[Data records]
----------

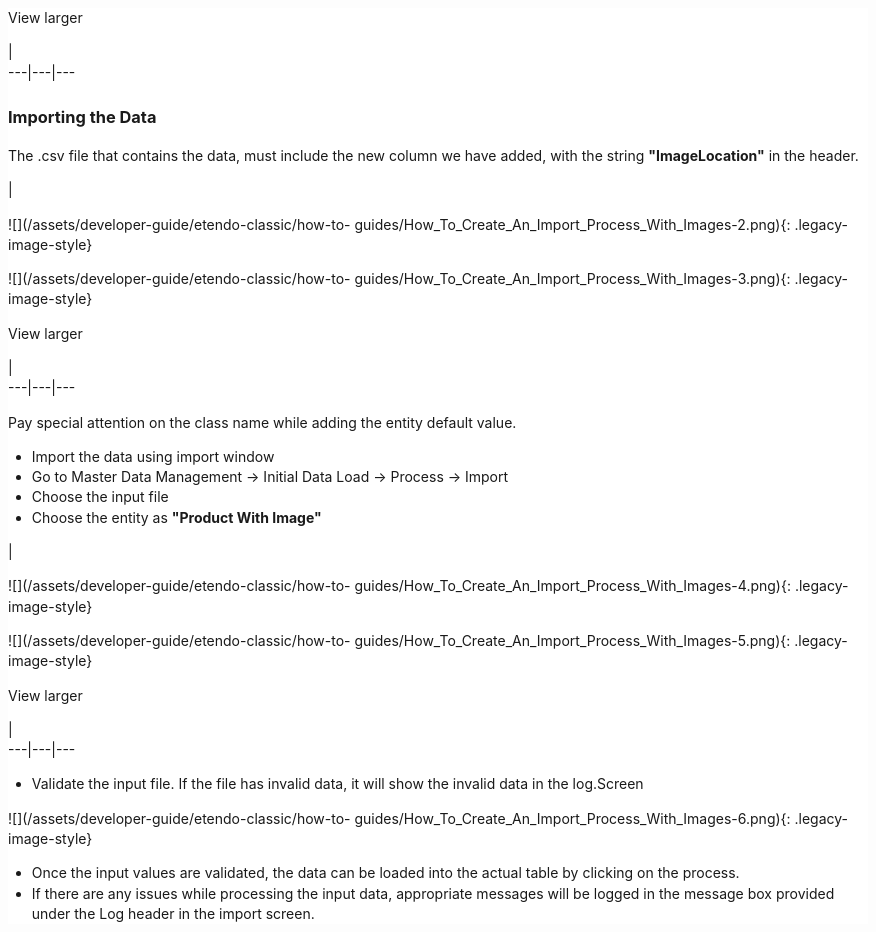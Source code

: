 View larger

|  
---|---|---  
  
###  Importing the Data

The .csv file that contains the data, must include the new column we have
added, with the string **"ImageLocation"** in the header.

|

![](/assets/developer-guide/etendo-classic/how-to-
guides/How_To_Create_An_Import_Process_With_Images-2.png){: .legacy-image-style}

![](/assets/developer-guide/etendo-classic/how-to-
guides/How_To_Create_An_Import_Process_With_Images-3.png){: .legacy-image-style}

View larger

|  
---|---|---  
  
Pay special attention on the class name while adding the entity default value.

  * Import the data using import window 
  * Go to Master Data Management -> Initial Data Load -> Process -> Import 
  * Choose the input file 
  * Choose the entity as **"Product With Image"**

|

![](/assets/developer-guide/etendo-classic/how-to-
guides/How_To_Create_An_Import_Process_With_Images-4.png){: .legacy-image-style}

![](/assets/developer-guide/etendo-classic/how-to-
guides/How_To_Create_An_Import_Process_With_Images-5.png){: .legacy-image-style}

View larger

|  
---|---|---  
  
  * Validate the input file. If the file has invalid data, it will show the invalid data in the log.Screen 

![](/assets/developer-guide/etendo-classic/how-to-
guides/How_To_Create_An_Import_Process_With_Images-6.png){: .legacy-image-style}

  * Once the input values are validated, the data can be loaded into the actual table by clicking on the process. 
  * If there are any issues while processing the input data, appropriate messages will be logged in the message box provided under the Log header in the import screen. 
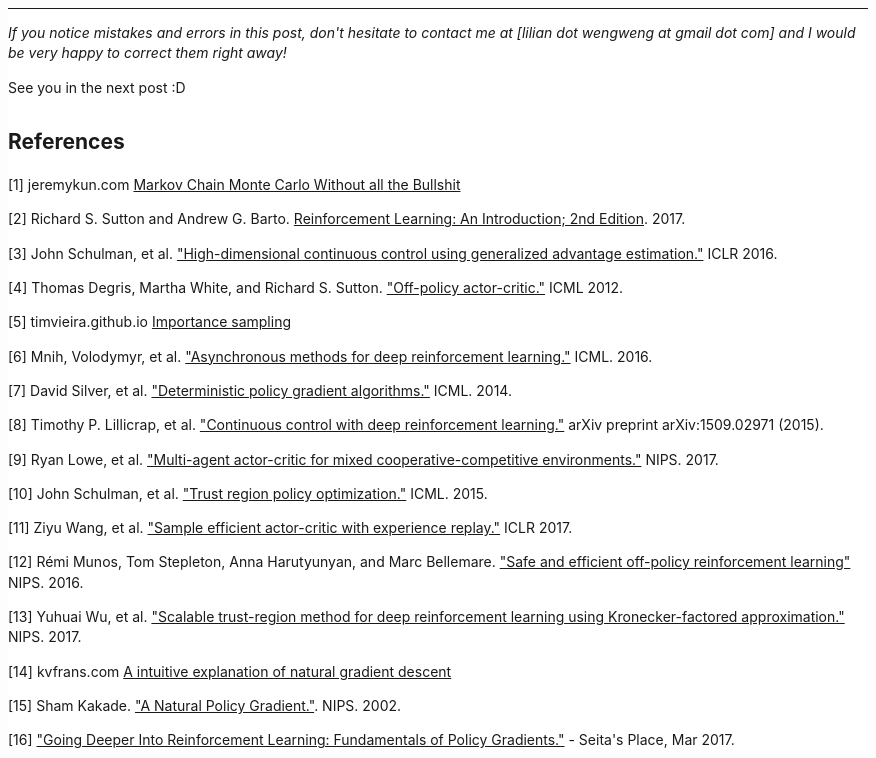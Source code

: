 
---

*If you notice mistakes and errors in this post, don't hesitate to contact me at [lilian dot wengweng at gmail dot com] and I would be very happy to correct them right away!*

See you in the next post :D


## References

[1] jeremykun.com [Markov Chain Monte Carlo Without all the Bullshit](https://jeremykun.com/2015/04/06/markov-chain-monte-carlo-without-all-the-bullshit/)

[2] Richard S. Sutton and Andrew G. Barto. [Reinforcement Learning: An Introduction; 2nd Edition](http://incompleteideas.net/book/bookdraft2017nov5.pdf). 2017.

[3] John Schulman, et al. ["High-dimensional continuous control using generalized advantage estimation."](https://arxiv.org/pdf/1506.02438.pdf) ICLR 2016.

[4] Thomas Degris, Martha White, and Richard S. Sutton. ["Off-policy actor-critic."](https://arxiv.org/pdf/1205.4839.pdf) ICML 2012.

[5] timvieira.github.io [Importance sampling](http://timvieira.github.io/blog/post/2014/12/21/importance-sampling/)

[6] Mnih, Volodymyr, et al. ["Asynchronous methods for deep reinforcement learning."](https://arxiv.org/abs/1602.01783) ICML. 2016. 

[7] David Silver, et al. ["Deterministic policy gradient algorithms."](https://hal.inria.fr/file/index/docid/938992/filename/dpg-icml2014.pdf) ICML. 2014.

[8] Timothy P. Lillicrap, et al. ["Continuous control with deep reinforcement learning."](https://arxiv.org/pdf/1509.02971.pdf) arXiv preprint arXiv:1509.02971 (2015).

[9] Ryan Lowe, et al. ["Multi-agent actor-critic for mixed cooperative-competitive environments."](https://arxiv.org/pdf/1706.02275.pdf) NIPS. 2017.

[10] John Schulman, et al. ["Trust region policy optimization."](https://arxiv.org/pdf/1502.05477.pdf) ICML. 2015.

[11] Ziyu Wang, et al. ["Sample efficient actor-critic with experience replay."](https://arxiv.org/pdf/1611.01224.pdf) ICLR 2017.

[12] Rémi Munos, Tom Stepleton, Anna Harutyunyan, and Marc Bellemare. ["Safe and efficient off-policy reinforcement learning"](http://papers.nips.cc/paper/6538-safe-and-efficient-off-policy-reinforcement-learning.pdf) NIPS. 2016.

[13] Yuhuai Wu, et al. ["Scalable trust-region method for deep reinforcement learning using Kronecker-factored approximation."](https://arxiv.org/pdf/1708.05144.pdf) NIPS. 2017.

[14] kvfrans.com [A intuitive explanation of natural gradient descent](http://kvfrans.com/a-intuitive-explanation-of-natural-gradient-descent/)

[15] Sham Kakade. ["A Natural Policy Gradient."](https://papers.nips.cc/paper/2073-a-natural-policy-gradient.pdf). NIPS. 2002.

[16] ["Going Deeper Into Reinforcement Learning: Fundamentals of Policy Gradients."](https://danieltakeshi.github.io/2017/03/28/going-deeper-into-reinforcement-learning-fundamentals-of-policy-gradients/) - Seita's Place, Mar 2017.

----------

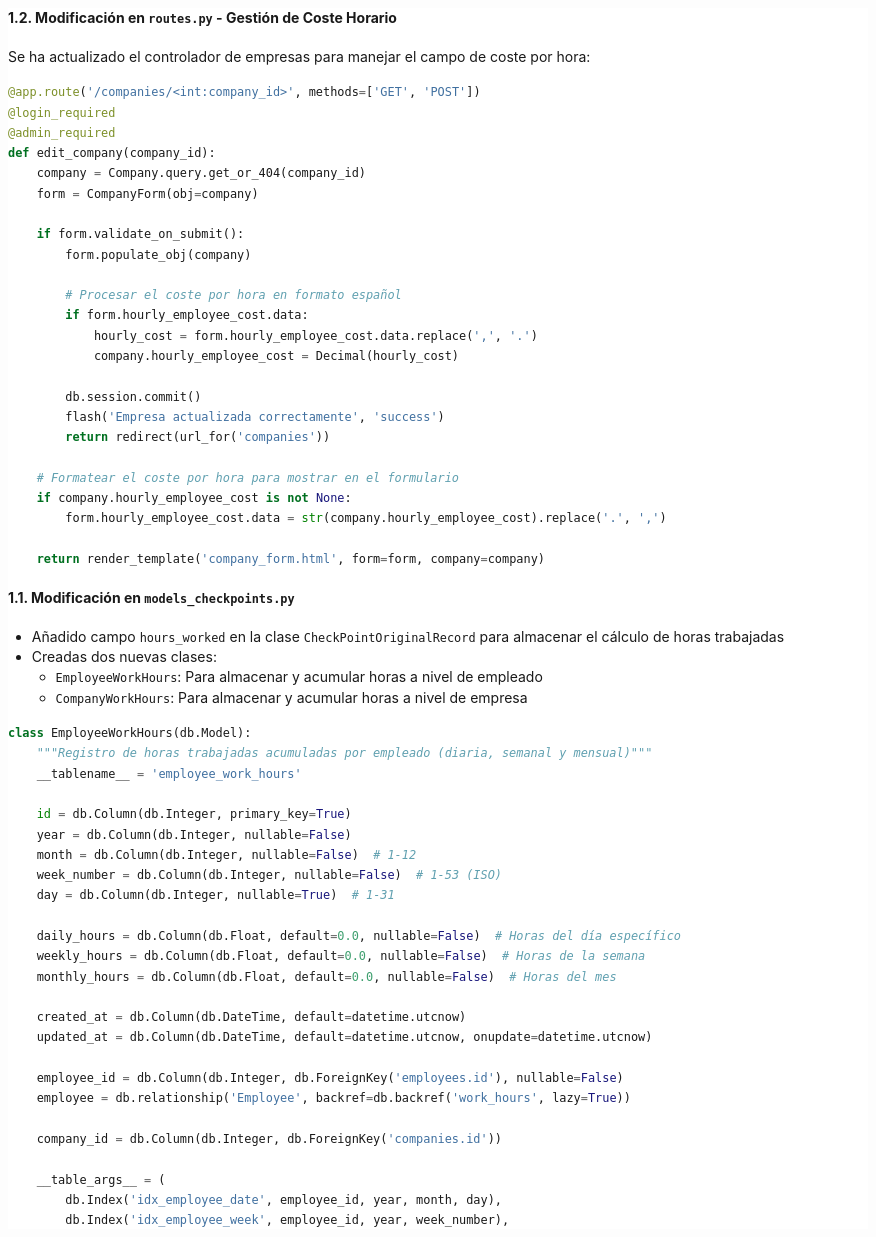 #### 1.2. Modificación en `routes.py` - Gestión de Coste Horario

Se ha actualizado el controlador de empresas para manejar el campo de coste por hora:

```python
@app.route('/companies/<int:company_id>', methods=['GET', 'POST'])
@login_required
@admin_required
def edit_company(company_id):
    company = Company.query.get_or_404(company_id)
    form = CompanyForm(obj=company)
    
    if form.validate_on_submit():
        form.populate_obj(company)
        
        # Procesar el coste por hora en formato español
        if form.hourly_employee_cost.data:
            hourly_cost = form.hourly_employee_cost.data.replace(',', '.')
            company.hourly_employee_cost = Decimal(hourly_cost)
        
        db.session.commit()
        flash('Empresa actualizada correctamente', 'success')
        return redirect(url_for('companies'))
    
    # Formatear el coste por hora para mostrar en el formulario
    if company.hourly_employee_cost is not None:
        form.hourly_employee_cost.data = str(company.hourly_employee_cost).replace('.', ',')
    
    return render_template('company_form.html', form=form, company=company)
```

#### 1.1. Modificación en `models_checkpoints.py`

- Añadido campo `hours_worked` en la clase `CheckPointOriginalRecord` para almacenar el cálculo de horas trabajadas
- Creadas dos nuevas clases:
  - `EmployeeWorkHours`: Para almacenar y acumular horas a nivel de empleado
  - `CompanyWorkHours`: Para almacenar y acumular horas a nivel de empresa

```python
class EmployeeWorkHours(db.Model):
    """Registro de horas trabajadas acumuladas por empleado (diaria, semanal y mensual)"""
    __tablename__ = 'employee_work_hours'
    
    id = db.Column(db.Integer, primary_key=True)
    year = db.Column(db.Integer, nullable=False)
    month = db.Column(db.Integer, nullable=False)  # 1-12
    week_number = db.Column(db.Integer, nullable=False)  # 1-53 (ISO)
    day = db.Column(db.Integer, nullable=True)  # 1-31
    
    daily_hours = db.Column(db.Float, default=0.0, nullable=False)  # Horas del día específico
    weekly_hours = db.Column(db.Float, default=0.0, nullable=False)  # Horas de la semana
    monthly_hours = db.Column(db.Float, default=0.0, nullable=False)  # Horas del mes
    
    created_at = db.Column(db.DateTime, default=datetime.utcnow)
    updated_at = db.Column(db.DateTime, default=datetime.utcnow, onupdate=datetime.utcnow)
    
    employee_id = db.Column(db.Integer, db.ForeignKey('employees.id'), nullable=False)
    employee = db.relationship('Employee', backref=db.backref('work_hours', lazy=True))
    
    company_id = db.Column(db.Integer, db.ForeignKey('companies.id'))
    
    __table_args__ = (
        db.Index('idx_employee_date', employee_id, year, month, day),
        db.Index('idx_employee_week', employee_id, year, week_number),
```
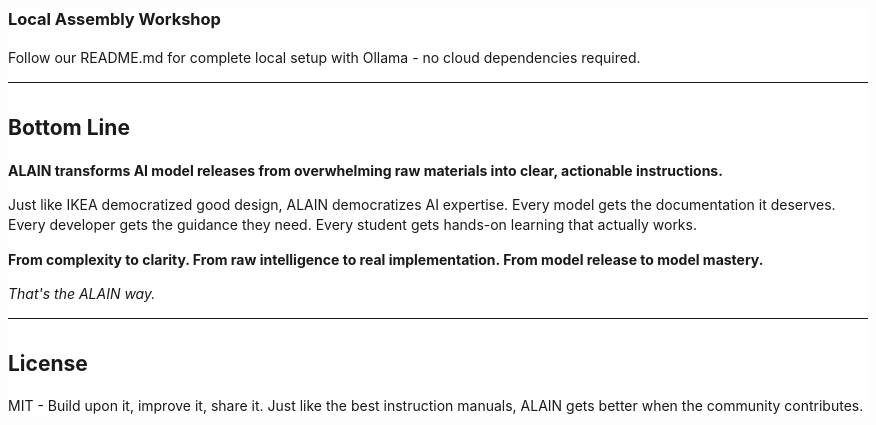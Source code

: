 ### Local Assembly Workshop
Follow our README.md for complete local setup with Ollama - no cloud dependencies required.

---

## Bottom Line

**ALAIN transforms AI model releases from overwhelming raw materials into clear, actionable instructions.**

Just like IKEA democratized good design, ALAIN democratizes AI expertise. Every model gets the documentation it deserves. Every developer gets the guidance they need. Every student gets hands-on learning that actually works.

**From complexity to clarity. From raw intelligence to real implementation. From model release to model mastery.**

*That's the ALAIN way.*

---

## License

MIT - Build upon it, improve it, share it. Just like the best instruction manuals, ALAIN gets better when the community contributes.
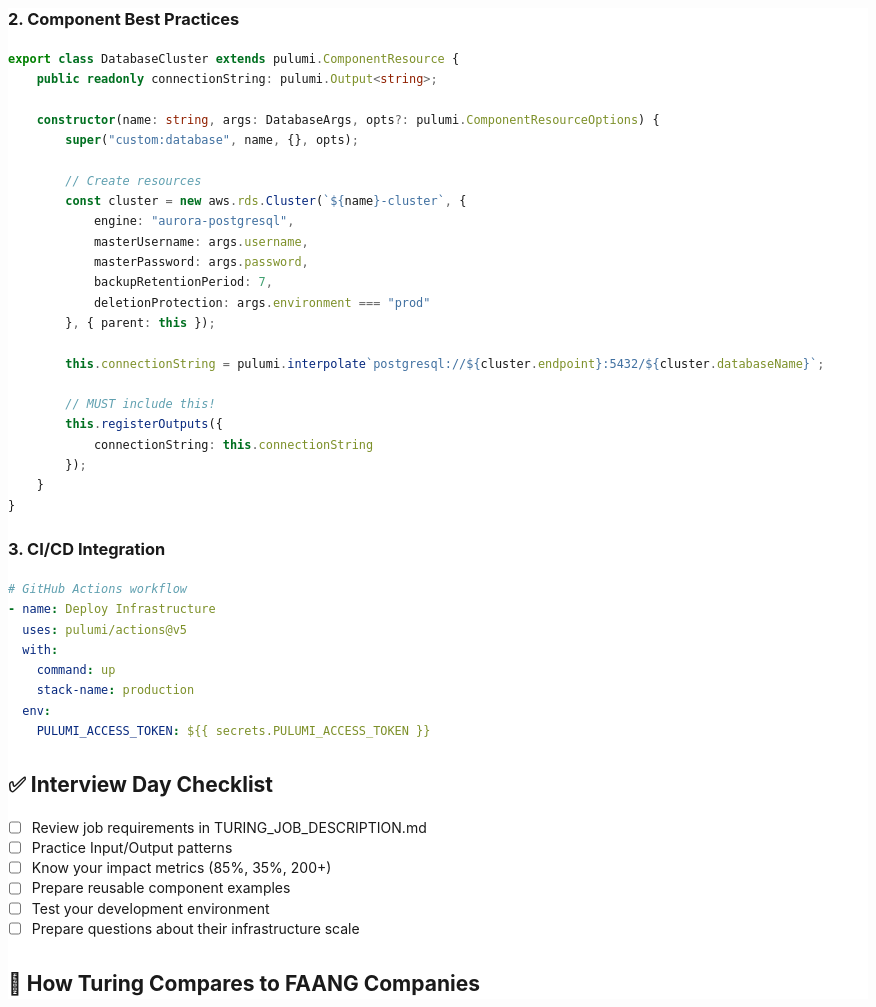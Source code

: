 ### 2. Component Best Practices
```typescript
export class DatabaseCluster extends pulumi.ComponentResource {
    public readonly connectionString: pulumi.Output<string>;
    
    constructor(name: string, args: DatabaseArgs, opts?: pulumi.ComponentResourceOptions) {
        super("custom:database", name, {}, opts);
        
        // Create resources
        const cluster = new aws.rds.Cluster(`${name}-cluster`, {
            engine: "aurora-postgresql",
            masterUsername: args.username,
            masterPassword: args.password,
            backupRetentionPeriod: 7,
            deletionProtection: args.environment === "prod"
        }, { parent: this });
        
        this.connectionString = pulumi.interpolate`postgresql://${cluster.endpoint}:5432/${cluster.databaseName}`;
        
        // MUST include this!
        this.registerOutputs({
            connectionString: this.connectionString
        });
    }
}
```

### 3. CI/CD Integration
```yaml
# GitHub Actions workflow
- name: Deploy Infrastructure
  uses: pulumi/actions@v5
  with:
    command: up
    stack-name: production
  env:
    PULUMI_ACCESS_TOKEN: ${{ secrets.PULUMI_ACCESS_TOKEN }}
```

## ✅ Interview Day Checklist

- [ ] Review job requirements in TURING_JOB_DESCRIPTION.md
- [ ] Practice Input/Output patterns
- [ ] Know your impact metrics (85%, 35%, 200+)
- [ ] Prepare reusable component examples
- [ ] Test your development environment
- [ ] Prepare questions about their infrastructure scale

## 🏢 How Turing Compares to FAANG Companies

----------

TASK STATEMENT> Every line above holding the string "papers" should be listed.

ANSWER BOX>
[12] Rémi Munos, Tom Stepleton, Anna Harutyunyan, and Marc Bellemare. ["Safe and efficient off-policy reinforcement learning"](http://papers.nips.cc/paper/6538-safe-and-efficient-off-policy-reinforcement-learning.pdf) NIPS. 2016.
[15] Sham Kakade. ["A Natural Policy Gradient."](https://papers.nips.cc/paper/2073-a-natural-policy-gradient.pdf). NIPS. 2002.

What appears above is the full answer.